Cyclists count how many ribs are visible on their competitors to see if they are down to weight. Football players look for medical tape on opposing teams that might signal a sign of weakness. Sailors have less to go on, as physical form is only one factor in the pursuit of speed. In sailing, polished teamwork counts for more than the circumference of biceps and strong tides and fickle winds will make it hard to get an accurate measure of potential speed in real offshore conditions.

Dee Caffari, Skipper of Turn the Tide on Plastic: “As a form guide I think it would be misleading. We all have different sails for racing. Some have old sails some have race sails and some have a combination of sails. I am still using the Leg 0 race schedule as a trial for my sailing team so it is a test to see if we have the appropriate people.”

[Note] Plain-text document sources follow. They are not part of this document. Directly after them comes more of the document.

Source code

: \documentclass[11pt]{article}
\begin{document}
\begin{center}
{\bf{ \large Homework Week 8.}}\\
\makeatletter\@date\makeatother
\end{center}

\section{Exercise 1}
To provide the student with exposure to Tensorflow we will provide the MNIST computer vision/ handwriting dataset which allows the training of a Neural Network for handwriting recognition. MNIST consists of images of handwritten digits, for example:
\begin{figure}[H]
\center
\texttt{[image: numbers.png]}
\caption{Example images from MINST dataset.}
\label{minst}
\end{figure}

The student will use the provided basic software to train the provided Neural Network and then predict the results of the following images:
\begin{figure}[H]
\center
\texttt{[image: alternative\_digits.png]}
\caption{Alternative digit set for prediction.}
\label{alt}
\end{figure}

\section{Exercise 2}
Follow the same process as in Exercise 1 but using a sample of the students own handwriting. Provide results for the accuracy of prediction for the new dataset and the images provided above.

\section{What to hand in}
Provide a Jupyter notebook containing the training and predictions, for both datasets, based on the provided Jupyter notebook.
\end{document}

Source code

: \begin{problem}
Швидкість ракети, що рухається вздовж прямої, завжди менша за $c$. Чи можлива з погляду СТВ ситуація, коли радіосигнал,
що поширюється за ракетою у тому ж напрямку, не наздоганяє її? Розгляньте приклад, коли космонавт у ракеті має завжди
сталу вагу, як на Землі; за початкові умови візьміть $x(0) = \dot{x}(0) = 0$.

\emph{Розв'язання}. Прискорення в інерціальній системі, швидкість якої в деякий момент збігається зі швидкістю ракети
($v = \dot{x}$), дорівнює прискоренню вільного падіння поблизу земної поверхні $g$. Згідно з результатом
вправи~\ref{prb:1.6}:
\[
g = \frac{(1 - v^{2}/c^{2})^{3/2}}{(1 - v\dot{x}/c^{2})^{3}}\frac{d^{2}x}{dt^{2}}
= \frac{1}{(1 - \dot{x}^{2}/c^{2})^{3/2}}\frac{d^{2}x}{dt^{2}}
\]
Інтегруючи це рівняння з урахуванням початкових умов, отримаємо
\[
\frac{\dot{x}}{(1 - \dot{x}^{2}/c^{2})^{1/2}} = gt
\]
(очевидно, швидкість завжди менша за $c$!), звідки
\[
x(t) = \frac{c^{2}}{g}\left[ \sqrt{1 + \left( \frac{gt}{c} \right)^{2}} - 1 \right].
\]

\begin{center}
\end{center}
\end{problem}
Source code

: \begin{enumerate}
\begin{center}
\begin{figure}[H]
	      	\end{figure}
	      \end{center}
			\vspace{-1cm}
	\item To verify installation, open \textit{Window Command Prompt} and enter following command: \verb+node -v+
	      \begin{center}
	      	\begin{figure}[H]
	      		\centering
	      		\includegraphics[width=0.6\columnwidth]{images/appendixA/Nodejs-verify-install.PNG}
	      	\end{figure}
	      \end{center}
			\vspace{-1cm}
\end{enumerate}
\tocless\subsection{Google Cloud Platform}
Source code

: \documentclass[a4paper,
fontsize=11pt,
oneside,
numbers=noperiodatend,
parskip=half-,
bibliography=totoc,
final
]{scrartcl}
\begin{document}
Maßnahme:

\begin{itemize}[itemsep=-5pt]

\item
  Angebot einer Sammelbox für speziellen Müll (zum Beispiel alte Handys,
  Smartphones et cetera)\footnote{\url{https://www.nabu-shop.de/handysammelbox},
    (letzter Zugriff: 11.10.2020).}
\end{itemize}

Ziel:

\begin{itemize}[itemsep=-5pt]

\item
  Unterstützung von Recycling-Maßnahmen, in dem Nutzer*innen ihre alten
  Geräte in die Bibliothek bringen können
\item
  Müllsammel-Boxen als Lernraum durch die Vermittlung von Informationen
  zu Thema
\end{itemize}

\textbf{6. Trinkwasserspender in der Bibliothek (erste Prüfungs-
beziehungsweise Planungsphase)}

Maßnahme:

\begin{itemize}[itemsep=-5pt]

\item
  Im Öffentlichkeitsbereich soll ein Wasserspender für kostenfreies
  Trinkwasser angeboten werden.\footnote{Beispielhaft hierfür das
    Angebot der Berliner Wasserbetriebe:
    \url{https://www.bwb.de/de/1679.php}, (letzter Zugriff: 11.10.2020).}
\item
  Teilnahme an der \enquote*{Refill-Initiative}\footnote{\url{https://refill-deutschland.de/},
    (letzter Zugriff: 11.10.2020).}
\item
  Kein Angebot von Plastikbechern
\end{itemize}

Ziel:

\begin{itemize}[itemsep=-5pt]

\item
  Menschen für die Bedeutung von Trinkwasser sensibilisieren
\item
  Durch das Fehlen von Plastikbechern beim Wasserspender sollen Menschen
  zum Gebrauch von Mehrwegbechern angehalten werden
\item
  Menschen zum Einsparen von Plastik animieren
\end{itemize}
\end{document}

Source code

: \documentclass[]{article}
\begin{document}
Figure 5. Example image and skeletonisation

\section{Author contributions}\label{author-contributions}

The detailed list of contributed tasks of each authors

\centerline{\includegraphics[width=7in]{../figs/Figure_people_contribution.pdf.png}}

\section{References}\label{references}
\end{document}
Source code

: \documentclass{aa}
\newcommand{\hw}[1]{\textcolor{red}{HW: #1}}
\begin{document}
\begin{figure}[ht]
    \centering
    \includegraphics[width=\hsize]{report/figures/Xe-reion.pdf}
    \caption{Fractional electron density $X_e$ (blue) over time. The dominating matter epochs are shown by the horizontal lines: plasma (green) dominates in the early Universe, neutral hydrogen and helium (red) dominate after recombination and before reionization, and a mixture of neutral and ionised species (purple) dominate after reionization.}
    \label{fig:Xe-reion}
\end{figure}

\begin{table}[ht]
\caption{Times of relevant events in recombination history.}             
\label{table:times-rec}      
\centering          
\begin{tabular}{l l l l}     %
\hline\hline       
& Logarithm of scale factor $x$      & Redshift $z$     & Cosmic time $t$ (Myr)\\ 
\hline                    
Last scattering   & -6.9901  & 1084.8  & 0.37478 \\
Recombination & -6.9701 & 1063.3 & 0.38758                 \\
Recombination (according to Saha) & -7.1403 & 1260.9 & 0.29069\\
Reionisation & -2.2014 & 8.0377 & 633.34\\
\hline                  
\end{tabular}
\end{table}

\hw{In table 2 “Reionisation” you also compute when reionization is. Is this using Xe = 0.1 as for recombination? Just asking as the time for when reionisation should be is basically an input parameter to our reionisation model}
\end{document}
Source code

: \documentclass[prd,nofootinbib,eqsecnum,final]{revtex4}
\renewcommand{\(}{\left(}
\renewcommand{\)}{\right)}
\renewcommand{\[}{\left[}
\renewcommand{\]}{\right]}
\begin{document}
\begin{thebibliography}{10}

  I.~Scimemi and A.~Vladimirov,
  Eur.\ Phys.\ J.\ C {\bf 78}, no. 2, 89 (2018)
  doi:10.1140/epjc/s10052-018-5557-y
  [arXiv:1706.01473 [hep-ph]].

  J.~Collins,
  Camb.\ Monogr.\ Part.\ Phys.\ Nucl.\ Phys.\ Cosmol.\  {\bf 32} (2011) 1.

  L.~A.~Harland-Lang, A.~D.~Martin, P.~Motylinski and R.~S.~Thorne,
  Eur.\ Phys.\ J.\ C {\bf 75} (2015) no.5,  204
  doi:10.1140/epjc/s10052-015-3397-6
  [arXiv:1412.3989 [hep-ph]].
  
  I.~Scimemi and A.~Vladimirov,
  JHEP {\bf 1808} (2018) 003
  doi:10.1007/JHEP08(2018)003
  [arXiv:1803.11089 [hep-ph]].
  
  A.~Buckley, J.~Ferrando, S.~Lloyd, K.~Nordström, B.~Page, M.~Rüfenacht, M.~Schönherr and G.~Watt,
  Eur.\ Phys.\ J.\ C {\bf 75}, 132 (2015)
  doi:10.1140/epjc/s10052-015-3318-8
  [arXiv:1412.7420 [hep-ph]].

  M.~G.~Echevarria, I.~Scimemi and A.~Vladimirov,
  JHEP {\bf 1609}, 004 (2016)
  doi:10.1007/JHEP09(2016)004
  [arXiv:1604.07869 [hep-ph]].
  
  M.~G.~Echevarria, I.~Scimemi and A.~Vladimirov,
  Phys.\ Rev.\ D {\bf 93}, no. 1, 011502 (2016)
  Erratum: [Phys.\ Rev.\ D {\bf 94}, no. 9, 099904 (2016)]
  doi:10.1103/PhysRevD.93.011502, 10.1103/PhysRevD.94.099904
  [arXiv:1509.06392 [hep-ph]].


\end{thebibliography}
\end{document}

The short legs won’t allow teams to try out their ocean watch systems as most teams will probably chug a Red Bull and push hard in the knowledge that the next port isn’t far away. This fourth and final part of Leg Zero will probably give us the best sense of who’s up to speed and who’s got work to do before the big one comes around. That’s because the rounding of Cape Finisterre at the northwest point of Spain often accelerates the local wind before the trade winds blowing down the Portuguese coast allow teams one last blast to measure their performance before the boats go into maintenance.

83 days out from the start, the pressure is building!